Many on the other side are supporters of the free Theora format, which requires no royalties to implement in hardware or in software, thanks to irrevocable free licenses on the original patents granted by its original creator. The reference encoder and decoder are developed by Xiph.org and are available under a BSD-style license.
Theora proponents emphasize the need for HTML 5 to include a free-to-implement format, insulating the next decade of web development from the nightmare caused by the GIF patent enforcement debacle. H.264 supporters claim that Theora's quality-per-bitrate performance is behind H.264's, and that some unknown third-party might hold secret patents on one or more techniques used in Theora, and subsequently sue implementers for patent infringement if the format is made part of the standard (the so-called "submarine" patent threat).
The major web browsers are divided on format support. Apple's Safari ships with H.264 support only, Google's Chrome supports both H.264 and Theora, Firefox and Opera support only Theora. Microsoft's Internet Explorer does not support HTML 5 video at all. Confusing the mix slightly is the fact that both Safari and Chrome implement H.264 playback because their parent companies pay licensing fees to MPEG-LA; consequently the open source browser projects WebKit and Chromium do not support H.264, because the license fees paid do not cover these downstream derivatives.
Players
That, then, was the situation when YouTube and Vimeo announced their H.264 HTML 5 video player support. What should have been a red-letter day for open web standards instead resulted in complaints to Mozilla from users (and pundits) that Firefox 3.6 "did not support HTML 5." In fact, Firefox has supported HTML 5 video since version 3.5, but it does not include an H.264 decoder.
Video expert Silvia Pfeiffer traced the problem back to numbers. According to Statcounter's market share statistics, Firefox accounts for 22.57% of the browsers in the world, with Chrome and Safari totaling 8.53%. Thus, of all the HTML 5-capable browsers in the field, Firefox makes up nearly 73% — and that 73% could not watch any of the YouTube or Vimeo video. It should be no surprise, then, that some of those users complained.

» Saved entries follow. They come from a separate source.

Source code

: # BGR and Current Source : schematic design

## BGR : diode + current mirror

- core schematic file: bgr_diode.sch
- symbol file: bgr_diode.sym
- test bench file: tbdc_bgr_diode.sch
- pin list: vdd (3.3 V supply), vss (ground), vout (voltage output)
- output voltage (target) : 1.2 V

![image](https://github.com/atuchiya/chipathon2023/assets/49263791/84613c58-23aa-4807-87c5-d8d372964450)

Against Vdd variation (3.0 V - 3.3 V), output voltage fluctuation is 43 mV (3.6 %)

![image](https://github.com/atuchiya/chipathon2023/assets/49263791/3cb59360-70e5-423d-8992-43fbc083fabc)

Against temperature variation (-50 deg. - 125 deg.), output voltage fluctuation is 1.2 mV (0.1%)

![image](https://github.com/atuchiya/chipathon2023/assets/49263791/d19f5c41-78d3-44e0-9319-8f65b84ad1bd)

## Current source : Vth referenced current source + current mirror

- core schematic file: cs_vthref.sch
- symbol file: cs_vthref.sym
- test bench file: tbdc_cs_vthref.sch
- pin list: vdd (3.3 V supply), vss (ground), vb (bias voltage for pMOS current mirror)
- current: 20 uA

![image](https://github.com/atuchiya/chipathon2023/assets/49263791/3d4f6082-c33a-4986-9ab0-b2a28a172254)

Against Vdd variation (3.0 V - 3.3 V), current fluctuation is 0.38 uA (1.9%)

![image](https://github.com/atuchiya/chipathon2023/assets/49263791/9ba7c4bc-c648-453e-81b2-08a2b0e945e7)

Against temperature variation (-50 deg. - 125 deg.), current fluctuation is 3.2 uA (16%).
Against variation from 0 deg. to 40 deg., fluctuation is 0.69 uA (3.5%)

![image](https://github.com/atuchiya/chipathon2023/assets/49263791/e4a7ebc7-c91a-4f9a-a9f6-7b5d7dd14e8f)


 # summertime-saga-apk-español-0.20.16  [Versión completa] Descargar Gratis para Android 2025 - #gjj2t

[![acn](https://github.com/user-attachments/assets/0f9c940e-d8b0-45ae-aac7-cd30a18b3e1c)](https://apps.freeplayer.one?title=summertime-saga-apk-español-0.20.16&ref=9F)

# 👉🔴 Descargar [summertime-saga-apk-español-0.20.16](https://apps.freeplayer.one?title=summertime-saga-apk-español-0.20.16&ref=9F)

Mozilla's Christopher Blizzard responded to the news with a detailed analysis of the H.264 ownership and patent problem. The situation is precisely the same as the GIF disaster of a decade earlier, and as the MP3 situation from the early 2000's — but with considerably higher stakes. H.264 is patented, pure and simple, and the patent owners charge royalties today and will continue to do so until their patents expire. If H.264 becomes a de facto standard, the patent owners will have the freedom to hike the price of licenses, and they will no doubt do so.
Blizzard goes on to examine the terms of H.264 licensing and its effects on corporate and independent producers of web content. To include an H.264 decoder in Firefox, Mozilla would have to pay a license fee (perhaps $5 million per year), but such a move would also undermine Mozilla's founding principles of supporting and promoting free formats and standards.
Flash, we hardly knew ye
The other big news from the last week of January was Apple's iPad launch party. The iPad, like its diminutive siblings the iPhone and iPod Touch, uses a Safari-based web browser, and includes Apple's licensed H.264 decoder for HTML 5 video. But also like the smaller devices, the iPad does not include Flash support.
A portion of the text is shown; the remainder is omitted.